# Directions for this task:
State the count of lines below in which the word "probed" appears, and add nothing.

# Listed entries:
· · · · · · ·

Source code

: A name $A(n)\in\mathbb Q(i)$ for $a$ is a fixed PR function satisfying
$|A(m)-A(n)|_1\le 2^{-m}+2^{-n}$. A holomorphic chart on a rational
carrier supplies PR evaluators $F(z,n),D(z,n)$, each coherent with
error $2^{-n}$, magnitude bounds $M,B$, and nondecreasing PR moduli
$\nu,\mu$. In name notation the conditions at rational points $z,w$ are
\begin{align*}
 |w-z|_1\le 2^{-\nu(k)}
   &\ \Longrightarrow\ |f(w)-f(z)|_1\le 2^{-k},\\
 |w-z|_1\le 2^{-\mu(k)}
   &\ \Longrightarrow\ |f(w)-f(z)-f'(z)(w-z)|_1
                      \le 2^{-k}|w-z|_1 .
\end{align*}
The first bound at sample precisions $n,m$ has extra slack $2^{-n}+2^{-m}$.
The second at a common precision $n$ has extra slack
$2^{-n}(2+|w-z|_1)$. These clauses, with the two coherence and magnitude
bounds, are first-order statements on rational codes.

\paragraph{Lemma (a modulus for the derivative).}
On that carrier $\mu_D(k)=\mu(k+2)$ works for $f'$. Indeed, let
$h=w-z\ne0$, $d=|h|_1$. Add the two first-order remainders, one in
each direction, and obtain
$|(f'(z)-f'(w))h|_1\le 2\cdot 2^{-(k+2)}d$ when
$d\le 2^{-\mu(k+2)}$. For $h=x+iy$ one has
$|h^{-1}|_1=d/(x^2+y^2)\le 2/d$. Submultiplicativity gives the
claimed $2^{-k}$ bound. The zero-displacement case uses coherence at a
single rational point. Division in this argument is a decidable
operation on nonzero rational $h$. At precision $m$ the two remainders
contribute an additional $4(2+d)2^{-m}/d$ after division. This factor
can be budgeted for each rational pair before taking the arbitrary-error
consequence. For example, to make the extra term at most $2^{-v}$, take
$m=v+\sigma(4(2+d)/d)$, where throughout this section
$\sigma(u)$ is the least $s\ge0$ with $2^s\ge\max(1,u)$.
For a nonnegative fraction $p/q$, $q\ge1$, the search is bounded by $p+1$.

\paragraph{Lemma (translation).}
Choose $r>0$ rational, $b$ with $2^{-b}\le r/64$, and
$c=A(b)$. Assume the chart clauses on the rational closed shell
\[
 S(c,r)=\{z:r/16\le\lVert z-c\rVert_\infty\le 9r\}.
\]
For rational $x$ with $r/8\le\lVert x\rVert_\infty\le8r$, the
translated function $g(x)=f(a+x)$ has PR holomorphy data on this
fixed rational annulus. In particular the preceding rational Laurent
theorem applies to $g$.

· · · · · · ·

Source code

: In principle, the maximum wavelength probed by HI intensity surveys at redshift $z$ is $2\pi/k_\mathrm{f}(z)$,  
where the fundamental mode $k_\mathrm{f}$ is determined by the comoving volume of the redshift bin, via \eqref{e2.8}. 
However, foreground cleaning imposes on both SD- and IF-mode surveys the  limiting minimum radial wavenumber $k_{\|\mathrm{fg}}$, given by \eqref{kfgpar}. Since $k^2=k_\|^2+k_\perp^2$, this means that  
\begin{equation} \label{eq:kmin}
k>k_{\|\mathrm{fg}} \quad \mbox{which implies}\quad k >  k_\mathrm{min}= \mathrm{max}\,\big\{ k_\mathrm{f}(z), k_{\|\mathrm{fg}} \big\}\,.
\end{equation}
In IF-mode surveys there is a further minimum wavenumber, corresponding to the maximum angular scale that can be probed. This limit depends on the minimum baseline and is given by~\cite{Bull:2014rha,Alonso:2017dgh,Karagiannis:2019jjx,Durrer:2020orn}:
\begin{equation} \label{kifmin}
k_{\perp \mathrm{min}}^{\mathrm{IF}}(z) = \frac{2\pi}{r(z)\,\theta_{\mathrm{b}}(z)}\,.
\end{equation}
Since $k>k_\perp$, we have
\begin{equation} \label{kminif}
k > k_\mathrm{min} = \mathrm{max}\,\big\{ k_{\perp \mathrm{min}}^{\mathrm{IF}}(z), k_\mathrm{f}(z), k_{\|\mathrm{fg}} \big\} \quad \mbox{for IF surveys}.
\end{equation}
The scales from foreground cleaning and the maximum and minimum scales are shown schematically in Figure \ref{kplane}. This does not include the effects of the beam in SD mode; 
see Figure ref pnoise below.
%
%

· · · · · · ·

# Answer box:
2